* WHAT YOU WILL DO
Whenever a line below holds the word "letterpaper", copy that line.

(Saved data entries)
****

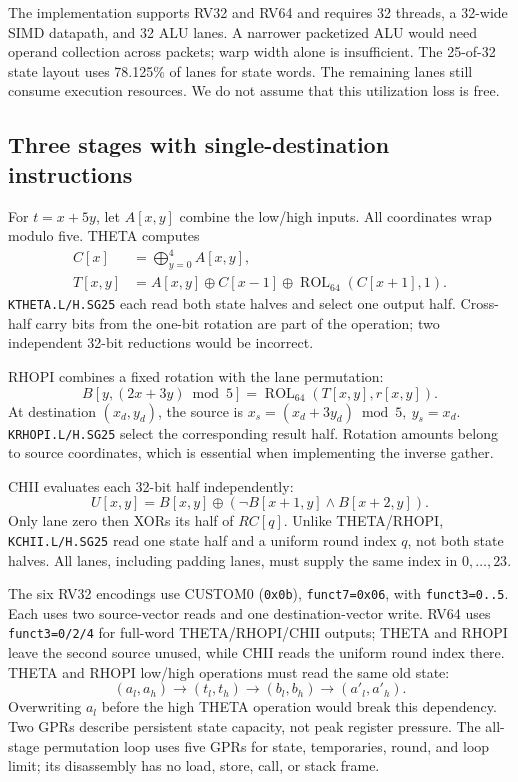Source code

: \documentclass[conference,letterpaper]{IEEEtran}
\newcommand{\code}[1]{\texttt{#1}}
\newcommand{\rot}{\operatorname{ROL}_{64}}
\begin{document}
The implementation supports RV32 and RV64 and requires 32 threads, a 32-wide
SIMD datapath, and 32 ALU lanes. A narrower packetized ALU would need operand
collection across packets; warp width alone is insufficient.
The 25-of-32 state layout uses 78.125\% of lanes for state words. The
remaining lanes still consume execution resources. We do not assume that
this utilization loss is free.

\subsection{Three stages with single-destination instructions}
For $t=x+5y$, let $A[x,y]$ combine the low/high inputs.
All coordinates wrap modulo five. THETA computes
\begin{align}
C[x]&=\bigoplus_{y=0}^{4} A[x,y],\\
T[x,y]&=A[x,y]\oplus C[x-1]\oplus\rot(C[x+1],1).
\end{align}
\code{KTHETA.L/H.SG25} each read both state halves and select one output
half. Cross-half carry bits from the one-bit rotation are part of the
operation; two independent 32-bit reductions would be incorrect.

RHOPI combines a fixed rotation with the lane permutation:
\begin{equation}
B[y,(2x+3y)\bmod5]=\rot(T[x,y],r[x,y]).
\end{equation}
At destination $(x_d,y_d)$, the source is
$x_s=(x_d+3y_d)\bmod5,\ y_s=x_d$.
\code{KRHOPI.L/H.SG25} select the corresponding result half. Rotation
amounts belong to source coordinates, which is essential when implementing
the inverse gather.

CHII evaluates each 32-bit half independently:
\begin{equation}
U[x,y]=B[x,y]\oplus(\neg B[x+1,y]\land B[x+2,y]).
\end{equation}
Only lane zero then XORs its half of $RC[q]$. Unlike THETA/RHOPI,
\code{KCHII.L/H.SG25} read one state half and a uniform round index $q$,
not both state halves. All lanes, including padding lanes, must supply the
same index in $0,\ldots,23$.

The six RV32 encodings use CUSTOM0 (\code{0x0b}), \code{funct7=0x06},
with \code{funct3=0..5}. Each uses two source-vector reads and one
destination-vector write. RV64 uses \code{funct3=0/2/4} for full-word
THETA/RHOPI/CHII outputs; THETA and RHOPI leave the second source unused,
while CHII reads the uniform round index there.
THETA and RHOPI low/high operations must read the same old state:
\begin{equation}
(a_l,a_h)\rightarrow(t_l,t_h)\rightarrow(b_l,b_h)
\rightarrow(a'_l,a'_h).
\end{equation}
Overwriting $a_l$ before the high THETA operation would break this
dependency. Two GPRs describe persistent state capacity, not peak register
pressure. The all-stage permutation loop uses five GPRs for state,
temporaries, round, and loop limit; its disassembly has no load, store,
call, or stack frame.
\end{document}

****

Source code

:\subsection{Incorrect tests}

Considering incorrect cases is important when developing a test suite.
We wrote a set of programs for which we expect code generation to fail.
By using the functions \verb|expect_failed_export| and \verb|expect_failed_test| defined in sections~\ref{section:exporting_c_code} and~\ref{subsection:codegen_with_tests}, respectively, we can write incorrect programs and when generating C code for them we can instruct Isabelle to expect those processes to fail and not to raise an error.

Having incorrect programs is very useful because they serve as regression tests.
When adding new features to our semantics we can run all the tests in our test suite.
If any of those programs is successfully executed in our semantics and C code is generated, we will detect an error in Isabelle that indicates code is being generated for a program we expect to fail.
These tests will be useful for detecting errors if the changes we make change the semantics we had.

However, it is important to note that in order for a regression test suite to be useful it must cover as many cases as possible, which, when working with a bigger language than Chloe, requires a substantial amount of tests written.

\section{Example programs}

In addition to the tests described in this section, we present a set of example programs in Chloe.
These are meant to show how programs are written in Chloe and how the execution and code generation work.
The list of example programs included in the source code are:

****

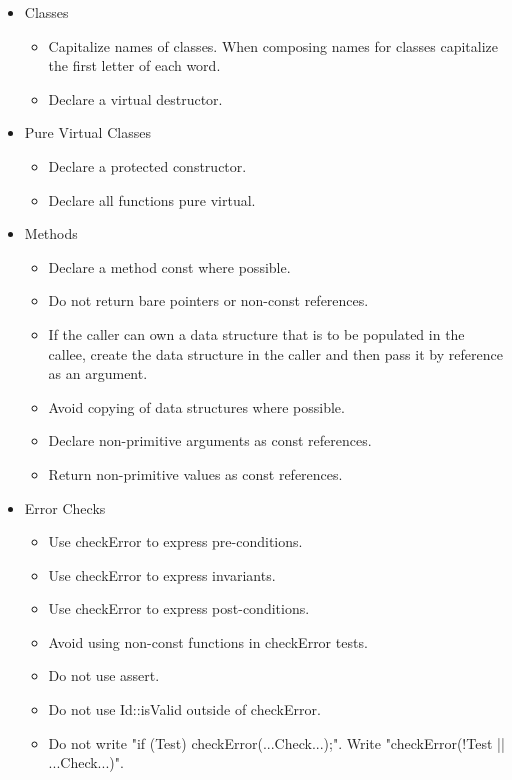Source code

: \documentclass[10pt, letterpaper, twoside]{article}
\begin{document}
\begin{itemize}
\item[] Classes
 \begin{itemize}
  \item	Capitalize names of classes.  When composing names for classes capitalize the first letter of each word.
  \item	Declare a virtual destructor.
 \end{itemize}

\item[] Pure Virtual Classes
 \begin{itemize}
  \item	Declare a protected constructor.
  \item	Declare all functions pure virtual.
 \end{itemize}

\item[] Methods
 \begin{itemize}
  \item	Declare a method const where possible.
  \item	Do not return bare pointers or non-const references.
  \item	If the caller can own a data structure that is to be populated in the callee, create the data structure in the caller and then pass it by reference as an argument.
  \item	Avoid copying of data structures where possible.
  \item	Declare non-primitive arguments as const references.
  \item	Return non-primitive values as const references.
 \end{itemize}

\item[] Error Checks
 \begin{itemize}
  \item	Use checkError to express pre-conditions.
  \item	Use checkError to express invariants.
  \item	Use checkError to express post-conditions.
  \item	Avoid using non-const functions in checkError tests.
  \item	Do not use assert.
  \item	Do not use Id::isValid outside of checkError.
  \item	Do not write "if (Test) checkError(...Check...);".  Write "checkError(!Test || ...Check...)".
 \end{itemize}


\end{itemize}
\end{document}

****

* EXPECTED OUTPUT
: \documentclass[conference,letterpaper]{IEEEtran}
: \documentclass[10pt, letterpaper, twoside]{article}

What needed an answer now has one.